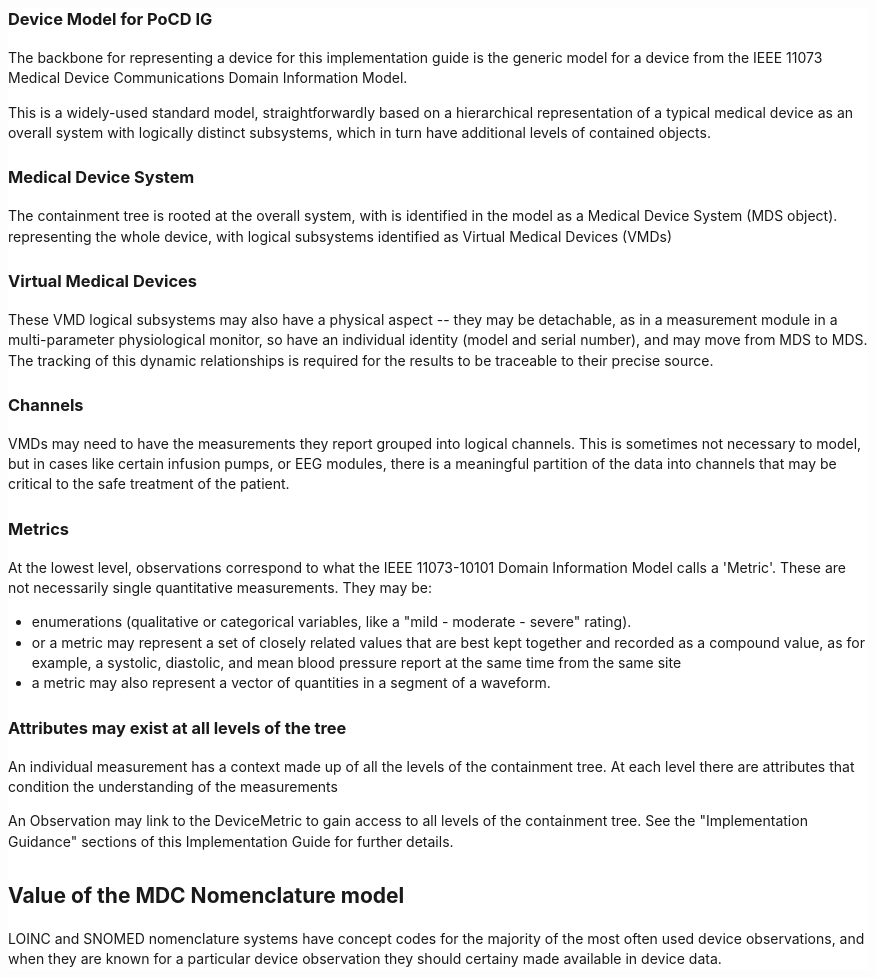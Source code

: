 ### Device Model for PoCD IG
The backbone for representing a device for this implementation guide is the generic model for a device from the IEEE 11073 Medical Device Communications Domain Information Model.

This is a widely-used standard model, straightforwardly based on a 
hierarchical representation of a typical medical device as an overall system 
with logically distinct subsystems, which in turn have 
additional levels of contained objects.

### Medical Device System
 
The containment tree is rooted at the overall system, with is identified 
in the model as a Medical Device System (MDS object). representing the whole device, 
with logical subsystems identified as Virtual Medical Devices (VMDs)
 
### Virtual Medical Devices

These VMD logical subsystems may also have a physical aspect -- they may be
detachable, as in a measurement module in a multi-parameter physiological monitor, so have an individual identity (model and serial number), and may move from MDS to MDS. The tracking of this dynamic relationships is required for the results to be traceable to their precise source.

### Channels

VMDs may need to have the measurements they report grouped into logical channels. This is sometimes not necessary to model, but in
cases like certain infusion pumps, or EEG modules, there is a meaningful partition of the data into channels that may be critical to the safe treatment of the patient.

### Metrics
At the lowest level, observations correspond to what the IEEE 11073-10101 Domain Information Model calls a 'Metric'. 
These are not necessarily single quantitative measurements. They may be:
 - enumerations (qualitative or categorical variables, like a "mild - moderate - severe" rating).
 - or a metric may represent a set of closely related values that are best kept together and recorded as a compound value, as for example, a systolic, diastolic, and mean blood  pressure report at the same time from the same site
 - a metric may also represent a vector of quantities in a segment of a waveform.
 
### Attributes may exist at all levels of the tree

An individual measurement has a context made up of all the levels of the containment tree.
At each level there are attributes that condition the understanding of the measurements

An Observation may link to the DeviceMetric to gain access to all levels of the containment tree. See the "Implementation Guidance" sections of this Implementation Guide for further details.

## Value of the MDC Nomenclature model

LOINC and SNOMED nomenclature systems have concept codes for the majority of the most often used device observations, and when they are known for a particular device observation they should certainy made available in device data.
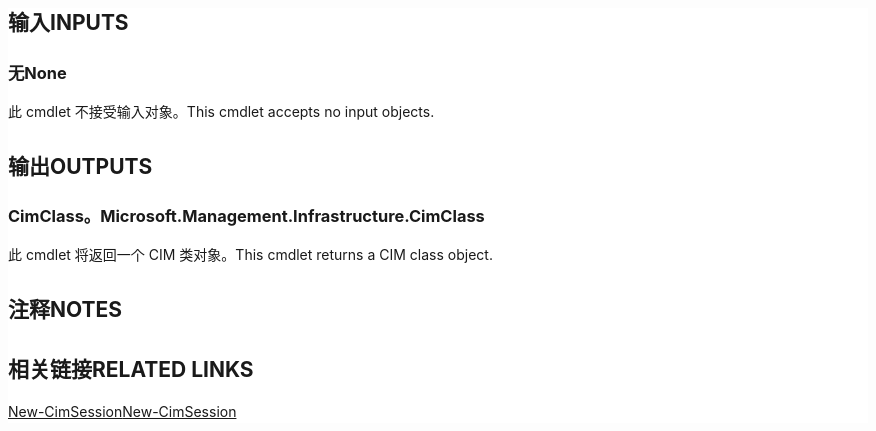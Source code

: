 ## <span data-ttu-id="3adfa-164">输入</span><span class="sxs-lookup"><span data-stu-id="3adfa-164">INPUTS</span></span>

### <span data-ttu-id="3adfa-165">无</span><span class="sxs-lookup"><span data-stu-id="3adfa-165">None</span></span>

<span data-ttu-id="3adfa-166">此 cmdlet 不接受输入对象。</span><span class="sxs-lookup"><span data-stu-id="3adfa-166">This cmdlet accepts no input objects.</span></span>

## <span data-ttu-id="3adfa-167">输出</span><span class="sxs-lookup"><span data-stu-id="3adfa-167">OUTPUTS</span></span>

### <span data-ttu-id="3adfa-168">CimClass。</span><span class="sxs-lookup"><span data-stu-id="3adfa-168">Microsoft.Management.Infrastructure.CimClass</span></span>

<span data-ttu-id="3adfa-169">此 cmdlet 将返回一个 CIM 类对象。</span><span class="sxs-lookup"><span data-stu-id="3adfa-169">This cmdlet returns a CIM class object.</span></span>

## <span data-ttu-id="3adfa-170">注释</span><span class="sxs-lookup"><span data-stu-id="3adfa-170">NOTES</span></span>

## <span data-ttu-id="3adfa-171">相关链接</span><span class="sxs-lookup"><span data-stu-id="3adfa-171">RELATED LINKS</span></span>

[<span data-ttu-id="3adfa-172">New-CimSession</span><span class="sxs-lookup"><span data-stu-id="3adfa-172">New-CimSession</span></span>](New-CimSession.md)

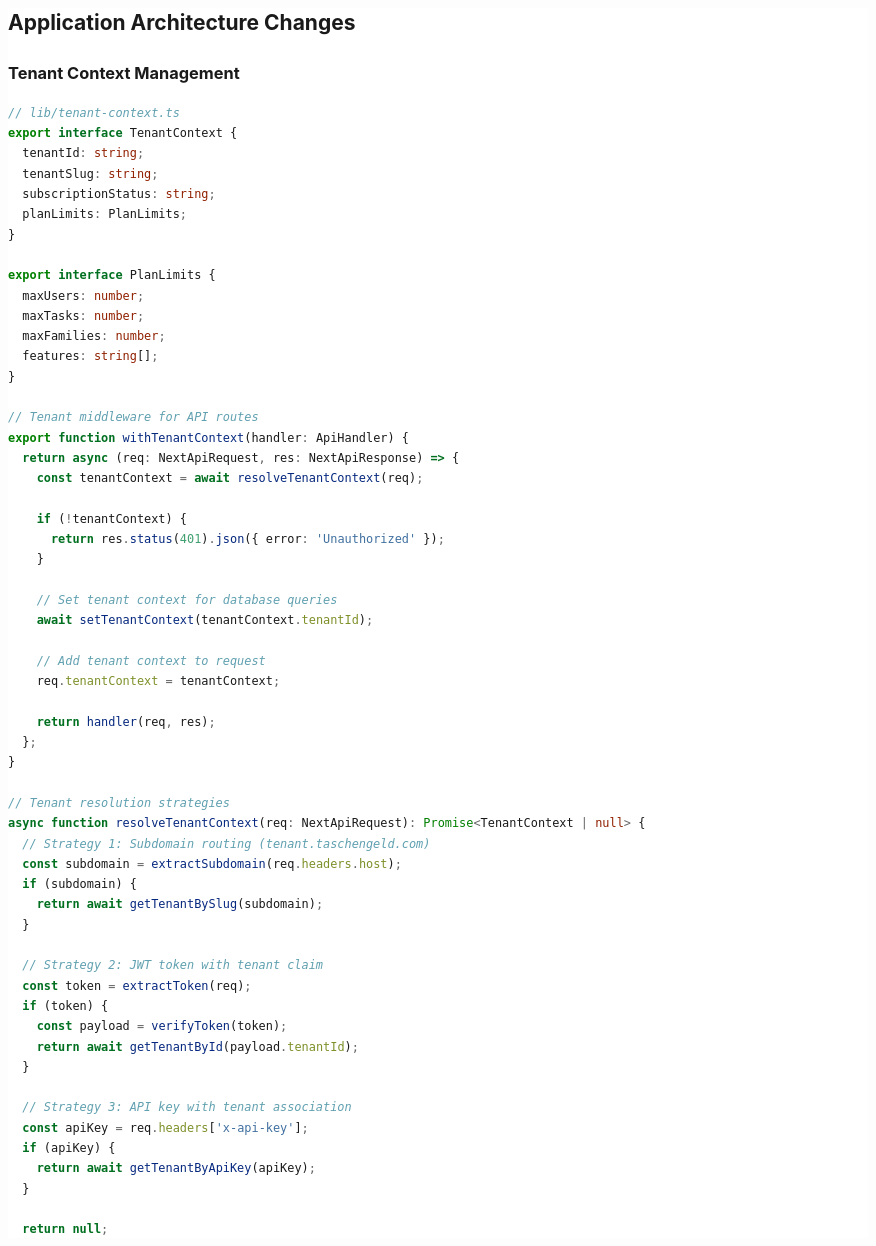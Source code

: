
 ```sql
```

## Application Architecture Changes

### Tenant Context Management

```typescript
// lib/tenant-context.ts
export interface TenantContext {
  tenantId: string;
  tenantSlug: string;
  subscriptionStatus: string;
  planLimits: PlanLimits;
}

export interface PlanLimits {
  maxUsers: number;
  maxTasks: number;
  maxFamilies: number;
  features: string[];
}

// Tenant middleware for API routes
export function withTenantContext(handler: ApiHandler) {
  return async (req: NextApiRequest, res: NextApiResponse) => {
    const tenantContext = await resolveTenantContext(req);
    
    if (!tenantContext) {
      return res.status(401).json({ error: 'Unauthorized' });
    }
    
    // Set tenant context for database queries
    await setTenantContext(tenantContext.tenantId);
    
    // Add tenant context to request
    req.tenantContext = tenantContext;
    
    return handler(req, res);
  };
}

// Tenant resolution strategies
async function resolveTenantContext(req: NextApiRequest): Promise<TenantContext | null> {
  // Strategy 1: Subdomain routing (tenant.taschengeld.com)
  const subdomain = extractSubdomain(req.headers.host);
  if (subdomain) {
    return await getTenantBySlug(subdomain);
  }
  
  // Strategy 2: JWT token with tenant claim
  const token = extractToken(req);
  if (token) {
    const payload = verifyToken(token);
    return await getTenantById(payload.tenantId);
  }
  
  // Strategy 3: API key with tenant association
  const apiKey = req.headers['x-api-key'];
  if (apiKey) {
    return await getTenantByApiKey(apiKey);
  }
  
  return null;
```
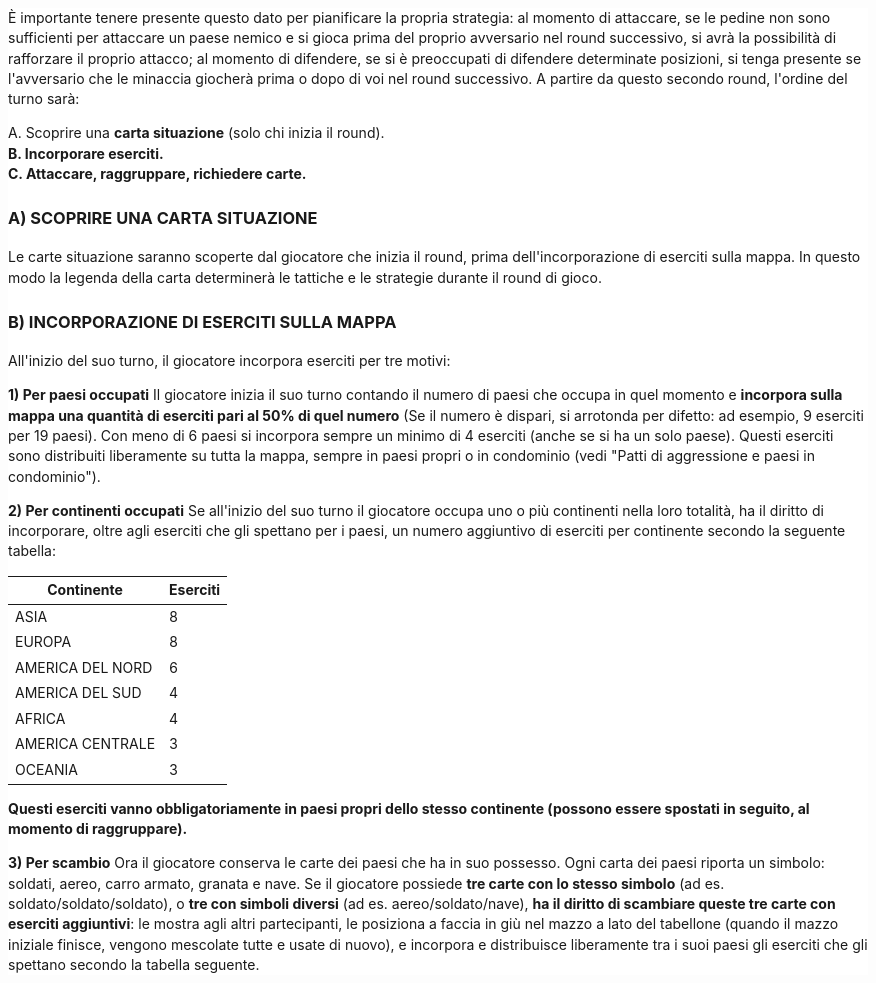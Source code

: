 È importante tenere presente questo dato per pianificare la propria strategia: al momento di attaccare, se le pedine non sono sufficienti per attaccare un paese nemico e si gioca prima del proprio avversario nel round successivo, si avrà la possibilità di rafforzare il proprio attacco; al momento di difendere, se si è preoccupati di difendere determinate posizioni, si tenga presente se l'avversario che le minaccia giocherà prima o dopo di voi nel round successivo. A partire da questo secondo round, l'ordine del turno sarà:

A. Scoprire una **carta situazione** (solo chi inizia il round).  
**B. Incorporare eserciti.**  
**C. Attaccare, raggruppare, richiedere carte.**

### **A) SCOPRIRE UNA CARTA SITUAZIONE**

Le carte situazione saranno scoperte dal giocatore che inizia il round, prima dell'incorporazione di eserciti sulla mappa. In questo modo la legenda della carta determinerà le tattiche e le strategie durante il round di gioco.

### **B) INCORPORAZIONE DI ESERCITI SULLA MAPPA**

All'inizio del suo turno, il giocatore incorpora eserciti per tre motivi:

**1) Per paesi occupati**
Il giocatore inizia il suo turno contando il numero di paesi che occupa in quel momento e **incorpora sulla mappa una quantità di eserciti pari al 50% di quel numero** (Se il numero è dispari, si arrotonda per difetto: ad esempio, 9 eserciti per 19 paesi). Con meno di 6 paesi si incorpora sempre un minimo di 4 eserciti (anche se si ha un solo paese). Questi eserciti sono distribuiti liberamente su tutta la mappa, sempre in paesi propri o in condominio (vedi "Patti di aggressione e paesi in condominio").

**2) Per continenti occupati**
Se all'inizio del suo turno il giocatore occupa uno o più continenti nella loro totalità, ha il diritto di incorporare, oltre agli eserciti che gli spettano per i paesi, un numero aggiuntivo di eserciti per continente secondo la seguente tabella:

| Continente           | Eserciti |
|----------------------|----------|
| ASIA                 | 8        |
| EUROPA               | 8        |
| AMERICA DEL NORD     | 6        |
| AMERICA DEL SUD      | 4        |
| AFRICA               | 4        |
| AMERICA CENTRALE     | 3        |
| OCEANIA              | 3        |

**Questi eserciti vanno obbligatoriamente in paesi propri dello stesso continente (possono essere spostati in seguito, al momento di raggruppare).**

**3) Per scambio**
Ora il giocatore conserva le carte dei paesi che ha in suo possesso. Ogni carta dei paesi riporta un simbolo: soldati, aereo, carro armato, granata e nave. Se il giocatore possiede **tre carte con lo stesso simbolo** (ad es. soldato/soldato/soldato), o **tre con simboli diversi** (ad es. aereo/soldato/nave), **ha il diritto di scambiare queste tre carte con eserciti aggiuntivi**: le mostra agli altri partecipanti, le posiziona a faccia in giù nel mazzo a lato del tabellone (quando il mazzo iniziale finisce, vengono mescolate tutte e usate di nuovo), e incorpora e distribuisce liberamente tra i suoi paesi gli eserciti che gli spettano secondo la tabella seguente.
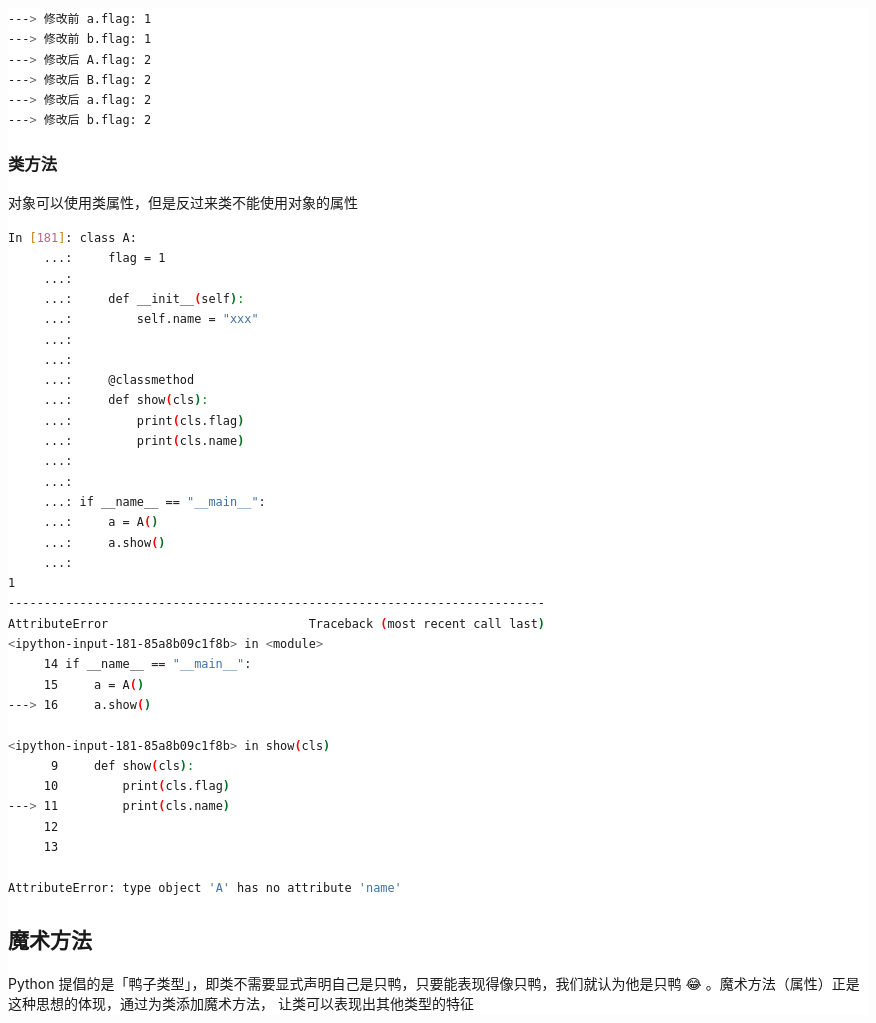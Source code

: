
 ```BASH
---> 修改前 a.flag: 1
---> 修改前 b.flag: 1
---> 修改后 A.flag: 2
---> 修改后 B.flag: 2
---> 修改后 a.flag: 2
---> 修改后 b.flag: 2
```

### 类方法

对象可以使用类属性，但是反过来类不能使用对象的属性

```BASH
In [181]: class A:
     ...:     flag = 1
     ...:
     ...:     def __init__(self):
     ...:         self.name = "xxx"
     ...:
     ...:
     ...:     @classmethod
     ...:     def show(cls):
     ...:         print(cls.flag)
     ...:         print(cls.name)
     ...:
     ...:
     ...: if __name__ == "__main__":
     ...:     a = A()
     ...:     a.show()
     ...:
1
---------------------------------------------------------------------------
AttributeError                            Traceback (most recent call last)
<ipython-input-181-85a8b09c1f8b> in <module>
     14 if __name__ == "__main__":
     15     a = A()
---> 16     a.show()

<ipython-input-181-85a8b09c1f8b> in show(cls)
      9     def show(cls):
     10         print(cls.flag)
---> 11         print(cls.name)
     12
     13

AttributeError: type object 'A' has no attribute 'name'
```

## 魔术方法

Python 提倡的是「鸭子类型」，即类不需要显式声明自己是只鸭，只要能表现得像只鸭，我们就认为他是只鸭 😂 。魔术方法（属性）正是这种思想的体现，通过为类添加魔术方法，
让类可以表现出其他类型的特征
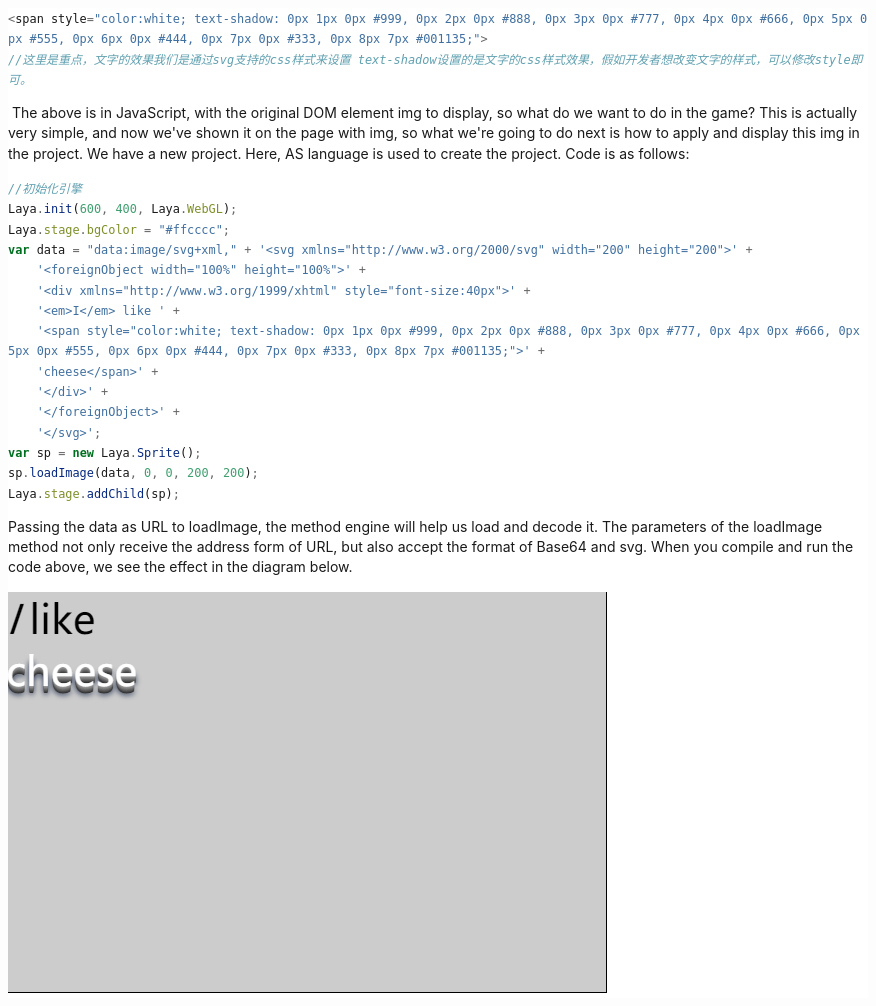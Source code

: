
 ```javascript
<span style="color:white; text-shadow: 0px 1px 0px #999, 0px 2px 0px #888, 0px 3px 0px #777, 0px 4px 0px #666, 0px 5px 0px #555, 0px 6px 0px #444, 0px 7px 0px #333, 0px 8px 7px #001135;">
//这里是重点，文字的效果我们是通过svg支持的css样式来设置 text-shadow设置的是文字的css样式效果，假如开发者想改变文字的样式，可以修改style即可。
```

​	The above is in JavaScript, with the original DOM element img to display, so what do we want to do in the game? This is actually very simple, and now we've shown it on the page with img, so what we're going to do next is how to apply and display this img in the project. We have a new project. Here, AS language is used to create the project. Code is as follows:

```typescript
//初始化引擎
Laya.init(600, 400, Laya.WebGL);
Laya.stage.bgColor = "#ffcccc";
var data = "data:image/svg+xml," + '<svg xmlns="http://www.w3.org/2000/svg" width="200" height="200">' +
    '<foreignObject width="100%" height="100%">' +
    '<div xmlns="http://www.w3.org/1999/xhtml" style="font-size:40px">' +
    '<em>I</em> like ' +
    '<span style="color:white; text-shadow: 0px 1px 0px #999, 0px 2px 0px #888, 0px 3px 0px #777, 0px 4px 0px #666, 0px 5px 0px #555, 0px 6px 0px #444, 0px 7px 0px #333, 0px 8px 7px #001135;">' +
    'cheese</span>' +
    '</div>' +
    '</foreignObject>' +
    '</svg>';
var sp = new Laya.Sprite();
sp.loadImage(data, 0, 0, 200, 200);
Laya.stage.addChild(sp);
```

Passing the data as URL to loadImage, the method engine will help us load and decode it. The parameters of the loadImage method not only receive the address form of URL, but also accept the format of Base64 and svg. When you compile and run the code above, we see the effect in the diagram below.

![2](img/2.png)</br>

*-*-*

_YOUR OBJECTIVE_:
Could you repeat exactly the lines from the first one of the records above through the line containing "The containment tree is", leaving out any pictures?

_RESPONSE BOX_:
Source code

: ### Device Model for PoCD IG
The backbone for representing a device for this implementation guide is the generic model for a device from the IEEE 11073 Medical Device Communications Domain Information Model.

This is a widely-used standard model, straightforwardly based on a 
hierarchical representation of a typical medical device as an overall system 
with logically distinct subsystems, which in turn have 
additional levels of contained objects.

### Medical Device System
 
The containment tree is rooted at the overall system, with is identified 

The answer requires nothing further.